The configuration file for the native messaging host is in $HOME/.config/scddb/scddb-host.yml. It can contain a dictionary with the items listed below, most of which have sensible hard-coded defaults:

url
The URL of the Strathspey SCDDB server used to access the API. Unless you’re doing development on the server itself, this will be https://my.strathspey.org/dd/api/, which is indeed the hard-coded default. (If you do change this, be sure to quote the URL in the YAML file because otherwise the YAML processor will take exception to the colon after https.)
printcmd
The command used to print the label. This will most likely be a variation on ~/bin/m120-print (which is the default). If the value of this item is a string, it will be split according to shell rules using the Python shlex.split() function, but you can also specify a list in YAML to avoid this.

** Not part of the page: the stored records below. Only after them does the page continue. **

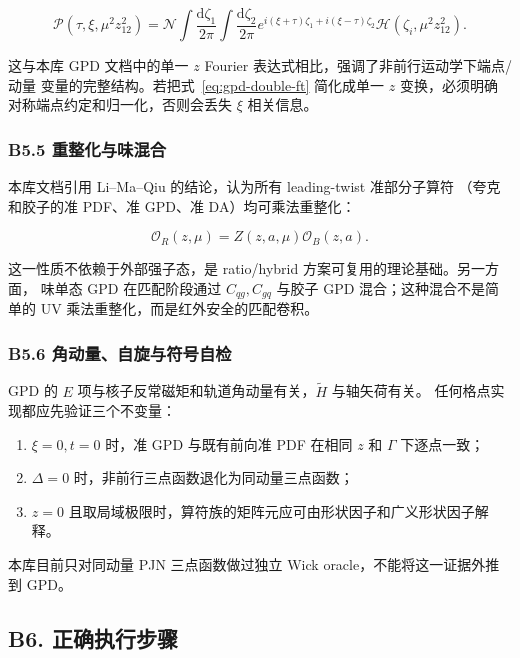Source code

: \documentclass[UTF8]{ctexart}
\newcommand{\dd}{\mathrm{d}}
\begin{document}
\begin{equation}
\mathcal P(\tau,\xi,\mu^2z_{12}^2)
=\mathcal N\int\frac{\dd\zeta_1}{2\pi}\int\frac{\dd\zeta_2}{2\pi}
e^{i(\xi+\tau)\zeta_1+i(\xi-\tau)\zeta_2}
\mathcal H(\zeta_i,\mu^2z_{12}^2).
\label{eq:gpd-double-ft}
\end{equation}

这与本库 GPD 文档中的单一 $z$ Fourier 表达式相比，强调了非前行运动学下端点/动量
变量的完整结构。若把式~\eqref{eq:gpd-double-ft} 简化成单一 $z$ 变换，必须明确
对称端点约定和归一化，否则会丢失 $\xi$ 相关信息。 \cite{D2,P1}

\subsubsection{B5.5 重整化与味混合}

本库文档引用 Li--Ma--Qiu 的结论，认为所有 leading-twist 准部分子算符
（夸克和胶子的准 PDF、准 GPD、准 DA）均可乘法重整化：

\begin{equation}
\mathcal O_R(z,\mu)=Z(z,a,\mu)\mathcal O_B(z,a).
\label{eq:multiplicative}
\end{equation}

这一性质不依赖于外部强子态，是 ratio/hybrid 方案可复用的理论基础。另一方面，
味单态 GPD 在匹配阶段通过 $C_{qg},C_{gq}$ 与胶子 GPD 混合；这种混合不是简单的
UV 乘法重整化，而是红外安全的匹配卷积。 \cite{D5,D6,P1}

\subsubsection{B5.6 角动量、自旋与符号自检}

GPD 的 $E$ 项与核子反常磁矩和轨道角动量有关，$\widetilde H$ 与轴矢荷有关。
任何格点实现都应先验证三个不变量：
\begin{enumerate}
\item $\xi=0,t=0$ 时，准 GPD 与既有前向准 PDF 在相同 $z$ 和 $\Gamma$ 下逐点一致；
\item $\Delta=0$ 时，非前行三点函数退化为同动量三点函数；
\item $z=0$ 且取局域极限时，算符族的矩阵元应可由形状因子和广义形状因子解释。
\end{enumerate}

本库目前只对同动量 PJN 三点函数做过独立 Wick oracle，不能将这一证据外推到 GPD。
\cite{C13}

\subsection{B6. 正确执行步骤}
\end{document}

In either case, the first item of the resulting list will be processed to expand a leading ~ in the usual manner.
debug
A Boolean value (true or false). If true, a copy of the label description file will be appended to /tmp/label.txt. (Normally, the native messaging host pipes the label description(s) to the printcmd’s standard input in order to avoid having to write files, but the /tmp/label.txt file can be useful for debugging.) Defaults to false.
username and password
Your credentials for the SCDDB. This is needed to get collection and publication information from the database for use in labels. No defaults – you need to set this yourself.
label_template
A template used to generate label description files. By default this looks like
label 320 240
font B612-Regular 32
text 10 38 "{publication_publisher_displayname}"
text 10 80 "{publication_name}"
font . 45
textr 316 118 {publication_id}
font B612-Mono 64
text 10 170 {extra1}
text 10 228 {extra2}
qrcode 211 129 https://my.strathspey.org/dd/publication/{publication_id}/
print
and you should feel free to tweak this if you must. This will be used in a Python str.format_map() call to insert the results of the collection publication item retrieval operation.

The configuration file for the m120-print command is in $HOME/.config/m120-print.yml and can contain the following items:

printer

This is a dictionary containing the following items:

device
The name of the Linux device corresponding to the label printer. This should be /dev/rfcomm0 in most circumstances (which is the hard-coded default).
header, marker and footer
These are sequences of control characters which we must send to the printer to make label printing work. They’re written out as bytes in hexadecimal notation (two characters per byte); spaces will be ignored. Don’t change these unless you know what you’re doing and/or have lots of spare sticky labels.
fonts

This is a dictionary that maps font names as used in label descriptions to font file names on your computer. If you want to use fonts other than the two B612 fonts provided by the system, feel free to add additional lines to this dictionary.